Following a trend present throughout the sports world, CBD is being pushed into the spotlight by ex-NFL players (with one prominent example being former star running back Terrell Davis, who recently released his own line of infused sports drinks). Unlike other sports, however, the stakes are often higher — in some cases, it’s even a matter of life or death.
Before ex-Rams offensive tackle Kyle Turley found CBD, he was subject to unpredictable rages and suicidal urges, his mind ripped asunder by the sport he loved. His health problems dated back to a 2003 regular season game against the Green Bay Packers, when he left the game with a concussion. He remained unconscious for an unspecified period of time. After the game, his wife took him to the hospital, where a scan revealed two dark masses on his brain.
Two days later, he was back at practice, blocking full-speed rushes from a fellow player. “Just to see if I could stay conscious,” Turley told Sports Illustrated. “That was the test back then.” He didn’t miss a game, and finished the season, but his health problems continued to mount.
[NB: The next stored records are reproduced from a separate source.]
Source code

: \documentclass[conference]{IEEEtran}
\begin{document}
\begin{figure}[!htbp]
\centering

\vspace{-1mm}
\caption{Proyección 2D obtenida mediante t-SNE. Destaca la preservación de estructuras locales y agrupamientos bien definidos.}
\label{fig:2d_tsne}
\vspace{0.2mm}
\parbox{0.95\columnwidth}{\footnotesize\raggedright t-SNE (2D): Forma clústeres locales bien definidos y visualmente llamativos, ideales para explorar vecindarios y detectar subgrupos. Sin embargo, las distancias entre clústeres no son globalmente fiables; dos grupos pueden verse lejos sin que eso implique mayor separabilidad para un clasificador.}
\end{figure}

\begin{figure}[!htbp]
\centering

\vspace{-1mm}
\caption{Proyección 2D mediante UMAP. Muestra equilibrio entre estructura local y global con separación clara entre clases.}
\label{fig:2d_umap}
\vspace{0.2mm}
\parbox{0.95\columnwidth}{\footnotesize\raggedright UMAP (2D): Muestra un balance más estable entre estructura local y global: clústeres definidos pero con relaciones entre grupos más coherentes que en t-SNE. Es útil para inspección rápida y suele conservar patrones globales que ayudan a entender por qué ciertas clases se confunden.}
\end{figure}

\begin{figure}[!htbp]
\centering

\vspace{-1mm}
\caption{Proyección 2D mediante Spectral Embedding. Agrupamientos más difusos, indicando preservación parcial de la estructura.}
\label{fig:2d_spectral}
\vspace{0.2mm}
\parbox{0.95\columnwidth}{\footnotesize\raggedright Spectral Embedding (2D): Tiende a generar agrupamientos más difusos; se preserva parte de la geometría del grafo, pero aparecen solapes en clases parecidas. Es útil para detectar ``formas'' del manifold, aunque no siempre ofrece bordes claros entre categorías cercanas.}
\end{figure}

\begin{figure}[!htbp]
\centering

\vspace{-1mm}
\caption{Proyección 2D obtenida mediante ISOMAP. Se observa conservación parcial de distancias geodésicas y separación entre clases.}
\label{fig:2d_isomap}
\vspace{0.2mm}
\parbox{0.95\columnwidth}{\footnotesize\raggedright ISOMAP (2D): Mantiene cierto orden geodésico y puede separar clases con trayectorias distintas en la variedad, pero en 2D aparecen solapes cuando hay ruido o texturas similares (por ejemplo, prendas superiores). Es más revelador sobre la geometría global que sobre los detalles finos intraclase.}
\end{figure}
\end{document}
At the end of the season he was cut from the team, and started working toward an unsuccessful comeback. Doctors thought he had sustained brain damage. His painkiller intake, never light in his playing days when “pain pills were just being handed out, it was almost encouraged,” began to increase.
When he finally found CBD, it was a turning point. In 2015, he founded Neuro XPF, a CBD producer that sold for $10 million in 2018. According to the Sports Illustrated story, Turley “believes CBD can save the world.”
Or at least the NFL. The moment seems to have arrived for the league to figure out a better solution to its pain problem. As reported by CNN, in 2015 a complaint was filed on behalf of 1,800 former NFL players against all 32 teams, alleging that team doctors and trainers freely supply painkillers to players in an attempt to keep them playing, and that teams “maintain the return to play or practice policy by ensuring that players are not told of the health risks associated with taking medications.”
Included in the complaint is the testimony of the widow of former Raven Charles Evans, detailing how Evans would receive unlabeled envelopes full of Motrin and Percocet from the team’s trainers. Post-retirement, he continued to receive these drugs, feeding an addiction that may have led to the enlarged heart that killed him. According to the American Heart Association, regular use of anti-inflammatories can increase the risk of heart attack and stroke from 10 percent to 50 percent.
According to the complaint, in 2012, teams prescribed 5,777 doses of anti-inflammatories and 2,270 doses of narcotic painkillers on average. Broken down over 53 players, players received an average of 150 doses of painkillers each.
Growing awareness of the dangers of these painkillers, both to football players and the general population, has led a number of medical experts to suggest that CBD could be an attractive alternative. As Dr. Shereef Elnahal, commissioner of the Department of Health in New Jersey, told Consumer Reports, “CBD has promising effects on pain, which could make it an effective substitute for opioids.”
But non-addictive pain relief isn’t the only potential benefit CBD may hold for football players. In particular, the link between the sport and degenerative brain disorders like chronic traumatic encephalopathy (CTE) has become too strong in recent years for even the most diehard football fans to deny.
In 2017, a Boston University study found that 110 out of 111 brains of former NFL players donated for study had CTE. The disorder can manifest in symptoms like confusion, memory loss, impulse control issues, aggression, depression, suicidal thoughts, and progressive dementia.
While research into CBD’s potential effects on brain injuries is still nascent, some intriguing evidence suggests it could have much to offer. In 1998, a study published in the Proceedings of the National Academy of Sciences of the United States of America found that CBD could “protect against neuronal injury” while “[reducing] the occurrence of toxicity or side effects” common to other medications.
The study was so promising that the U.S. government filed a patent on CBD’s use for this purpose (along with other cannabinoids) the very same year. According to the patent, CBD can reduce “neurological damage following … stroke or trauma.”
In the view of cannabis expert Dr. Allan Frankel, this makes CBD an obvious answer for the NFL’s brain injury problem, as he told The Postgame.
“We know it helps healing concussions and so many other disorders, why in the world would we not give CBD to our professional athletes?,” Frankel said. “To me, we’re going to be looking back at this, and history is going to show that the right path was putting people that are batting their heads against other[s ]… on CBD is the most rational thing we could think of.”
“Currently, if you’re a soldier in Israel and you have a head injury in the battlefield, you get CBD on the battlefield.”
Soon, a similar solution could be coming to the American gridiron.